John is a seventy-two year old retired homicide detective that has a wife and a girlfriend and lives in the hotel because it’s easier than dealing with two women. He is my four am coffee drinker, making his way I to the lobby in his boxer shorts with a bottle of Grey Goose. He gets his coffee, and adds the vodka, takes a seat to enjoy it.

I have the ability, with a monitor to see what is happening in different areas of the hotel. One of the areas ... the guest laundry room, which is right by the employee break room. The monitor will flash a room, show it for a few seconds and move on to another area.

It was during training that I glanced at the security monitor, it flashed (No pun intended) to the laundry room where I saw him standing, half bent over a washing machine, reading a magazine, buck ass naked.

“Dante?” I asked the guy training me. “Um, is that guy naked?”
“Yeah, he is. He does his laundry on Wednesday.”
“Naked?”
“Yep. But don’t worry about it. He does it late so no guests are around and stays in the laundry room so no one can see him.”
“Does he know there are cameras in there?”

Dante just shrugged. Apparently it was the norm for him.

Not that I judge, mind you, but one morning I asked John why he does his laundry naked at two in the morning on Wednesdays.

He replied so no one sees him. I don’t think he quite got the question was geared toward why he did it naked.

So I asked again and he explained to me that he only had four pairs of good underwear, and his wardrobe was minimal living in a hotel. He didn’t want to limit his options and cut his underwear supply short in case something happened. Pretty much he explained, everything he owned was clean at the same time.

It makes sense, really. You wear clothes to do laundry so in a sense your hamper is never empty.

Who am I to tell him he can’t do it when obviously he has been doing it forever. I’d allow him as well, and would try not to look. Sometimes though my eyes cross the monitor, like last week, when it flashed (Again no pun intended) from the lobby to the laundry room just as John was bending over to pick up a sock.

Tonight though, was a close call.

When I came in, Lola, who I relieve, tells me there is a large group of women with some religious organization staying at the hotel for the next week. She didn’t know what kind, they weren’t nuns, they were older and wore veils, but she didn’t know,. She didn’t ask. They were very subdued and she only informed me that they were on the third floor in case I decided to go up again at three in the morning and holler out, ‘whoever is smoking the fucking weed. Stop.”

I promised I wouldn’t go on the third floor and swear or be loud. And it was after eleven pm, they’re religious, they were sleeping and I’d never see them.

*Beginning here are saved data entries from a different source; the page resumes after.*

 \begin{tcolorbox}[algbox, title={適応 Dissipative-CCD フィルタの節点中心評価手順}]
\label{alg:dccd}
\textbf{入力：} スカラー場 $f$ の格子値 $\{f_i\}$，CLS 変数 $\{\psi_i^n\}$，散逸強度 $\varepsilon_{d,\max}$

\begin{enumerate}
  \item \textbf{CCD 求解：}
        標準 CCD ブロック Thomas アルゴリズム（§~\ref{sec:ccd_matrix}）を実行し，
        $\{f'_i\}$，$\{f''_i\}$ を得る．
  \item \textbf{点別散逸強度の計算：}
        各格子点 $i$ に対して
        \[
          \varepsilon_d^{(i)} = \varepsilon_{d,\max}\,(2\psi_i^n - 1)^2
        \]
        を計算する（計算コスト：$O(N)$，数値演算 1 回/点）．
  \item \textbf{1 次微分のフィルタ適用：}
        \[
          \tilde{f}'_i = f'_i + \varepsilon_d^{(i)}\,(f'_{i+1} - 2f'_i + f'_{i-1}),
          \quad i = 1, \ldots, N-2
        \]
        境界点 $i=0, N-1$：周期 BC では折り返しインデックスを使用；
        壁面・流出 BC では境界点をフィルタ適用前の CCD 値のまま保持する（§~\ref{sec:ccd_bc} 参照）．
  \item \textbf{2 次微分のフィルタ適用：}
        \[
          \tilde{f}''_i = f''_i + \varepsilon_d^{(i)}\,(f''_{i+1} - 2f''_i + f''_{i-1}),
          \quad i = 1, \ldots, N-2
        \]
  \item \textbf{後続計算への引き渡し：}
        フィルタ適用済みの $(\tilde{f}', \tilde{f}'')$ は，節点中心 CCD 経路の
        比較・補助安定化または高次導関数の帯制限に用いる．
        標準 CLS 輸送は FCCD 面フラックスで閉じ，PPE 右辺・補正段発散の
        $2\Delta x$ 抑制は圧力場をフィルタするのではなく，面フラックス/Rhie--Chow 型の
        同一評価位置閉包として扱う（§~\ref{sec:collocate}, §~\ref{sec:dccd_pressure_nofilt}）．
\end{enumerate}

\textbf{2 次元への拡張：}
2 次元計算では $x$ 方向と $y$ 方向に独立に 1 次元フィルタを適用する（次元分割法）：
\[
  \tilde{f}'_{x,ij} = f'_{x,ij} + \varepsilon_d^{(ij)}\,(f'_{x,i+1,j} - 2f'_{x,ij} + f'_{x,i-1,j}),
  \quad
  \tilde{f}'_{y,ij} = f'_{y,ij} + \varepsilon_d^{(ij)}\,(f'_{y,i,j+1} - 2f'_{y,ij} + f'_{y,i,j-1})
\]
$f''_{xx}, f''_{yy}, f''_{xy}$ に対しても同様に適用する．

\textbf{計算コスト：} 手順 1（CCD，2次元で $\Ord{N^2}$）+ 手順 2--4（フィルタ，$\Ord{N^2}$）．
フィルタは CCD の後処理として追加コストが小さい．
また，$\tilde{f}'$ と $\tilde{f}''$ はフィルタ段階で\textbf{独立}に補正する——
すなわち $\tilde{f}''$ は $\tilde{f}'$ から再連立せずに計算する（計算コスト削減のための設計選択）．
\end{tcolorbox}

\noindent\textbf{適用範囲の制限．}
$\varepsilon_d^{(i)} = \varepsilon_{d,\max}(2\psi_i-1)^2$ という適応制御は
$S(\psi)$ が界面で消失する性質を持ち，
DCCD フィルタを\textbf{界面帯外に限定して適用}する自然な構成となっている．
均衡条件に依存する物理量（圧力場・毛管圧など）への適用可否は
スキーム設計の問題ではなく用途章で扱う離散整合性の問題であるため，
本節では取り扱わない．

Or so I thought.  John started his laundry. I gave him my phone so he could listen to the Greatest Showman soundtrack (He likes dancing in there to that) and not ten minutes into this wash cycle, who steps off the elevator? One of those women (And she wasn’t wearing a veil, but she was wearing a plain old style, almost Amish style dress.

She wasn’t up in the middle of the night, she was starting her day.

She said, “Good morning,” I looked up from my laptop, and not only did a double take when I saw who she was, I did a triple take when I saw she carried a basket... a laundry basket.

It was like in slow motion, “Nooooooo” I heard many distorted voice in my head as I raced to stop her. I felt as if I couldn’t run fast enough. Hell, I out ran a car, yet I couldn’t stop an elderly religiously dressed woman carrying a load of laundry.

I hit the hall just as she turned into the laundry room. I expected a scream, something, I cringed and waited ... nothing.

I hurried to the back to see the monitor, waiting impatiently for it to flash (No pun intended) to the laundry room. Sure enough, she was there, filling the washer, John had taken a seat.

I exhaled.

They’ve been back there for almost an hour. She is talking to him and helping him fold his clothes.

I don’t know what religious organization she is from, or if it is even a religious one, but obviously whatever organization it is, they have no problem with a naked senior man, doing his laundry, two sheets to the wind in the middle of the night.